[REQUIRED WORK]:
From the data below, return all lines holding the string "longrightarrow".

(Saved entries)
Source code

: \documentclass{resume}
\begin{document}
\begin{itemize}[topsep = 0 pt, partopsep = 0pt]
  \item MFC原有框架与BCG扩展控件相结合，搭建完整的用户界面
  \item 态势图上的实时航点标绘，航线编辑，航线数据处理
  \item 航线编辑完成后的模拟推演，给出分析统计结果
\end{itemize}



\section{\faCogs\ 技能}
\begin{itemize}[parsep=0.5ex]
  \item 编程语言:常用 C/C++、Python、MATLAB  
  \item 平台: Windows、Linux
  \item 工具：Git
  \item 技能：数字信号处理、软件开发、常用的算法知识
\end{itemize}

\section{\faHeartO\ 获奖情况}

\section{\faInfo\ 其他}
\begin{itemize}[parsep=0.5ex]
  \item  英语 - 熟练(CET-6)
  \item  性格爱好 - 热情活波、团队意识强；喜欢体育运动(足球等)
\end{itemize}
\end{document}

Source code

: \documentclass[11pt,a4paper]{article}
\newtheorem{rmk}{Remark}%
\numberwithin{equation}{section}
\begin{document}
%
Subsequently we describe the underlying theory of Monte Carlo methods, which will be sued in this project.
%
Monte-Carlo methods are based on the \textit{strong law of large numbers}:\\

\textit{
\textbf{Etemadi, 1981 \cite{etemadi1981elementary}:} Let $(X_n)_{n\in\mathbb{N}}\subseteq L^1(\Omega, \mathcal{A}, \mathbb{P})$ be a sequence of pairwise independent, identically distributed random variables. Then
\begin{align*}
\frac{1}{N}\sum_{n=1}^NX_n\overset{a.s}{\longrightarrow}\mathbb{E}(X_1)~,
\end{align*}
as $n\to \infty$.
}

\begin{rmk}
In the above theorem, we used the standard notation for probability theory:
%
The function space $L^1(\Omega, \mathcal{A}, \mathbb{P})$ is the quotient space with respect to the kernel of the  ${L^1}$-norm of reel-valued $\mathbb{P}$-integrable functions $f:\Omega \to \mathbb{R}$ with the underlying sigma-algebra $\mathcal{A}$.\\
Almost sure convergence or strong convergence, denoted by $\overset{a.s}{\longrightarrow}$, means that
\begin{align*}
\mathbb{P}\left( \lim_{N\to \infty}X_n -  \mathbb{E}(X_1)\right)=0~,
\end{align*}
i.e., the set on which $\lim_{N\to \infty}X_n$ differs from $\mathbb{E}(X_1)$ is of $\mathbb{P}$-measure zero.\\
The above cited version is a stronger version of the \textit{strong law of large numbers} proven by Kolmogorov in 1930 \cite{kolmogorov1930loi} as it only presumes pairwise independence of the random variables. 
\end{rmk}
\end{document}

[TASK SOLUTION]:
\frac{1}{N}\sum_{n=1}^NX_n\overset{a.s}{\longrightarrow}\mathbb{E}(X_1)~,
Almost sure convergence or strong convergence, denoted by $\overset{a.s}{\longrightarrow}$, means that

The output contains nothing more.